In the entries below, some lines hold the string "howto"; please say how many, giving the number and nothing else.

Saved data entries
-------------------------
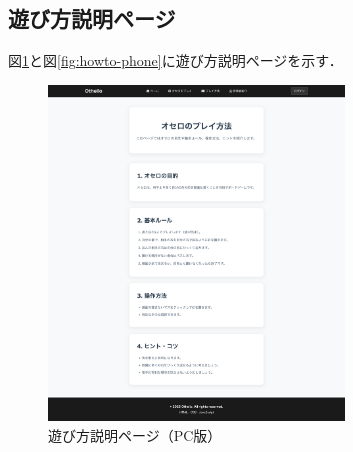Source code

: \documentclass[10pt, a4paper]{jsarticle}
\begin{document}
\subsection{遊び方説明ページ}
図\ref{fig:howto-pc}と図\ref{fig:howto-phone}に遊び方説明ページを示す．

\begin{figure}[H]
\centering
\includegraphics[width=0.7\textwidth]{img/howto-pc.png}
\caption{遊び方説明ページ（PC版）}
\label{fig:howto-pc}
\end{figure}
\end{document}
-------------------------
● **TASK ANSWER**
3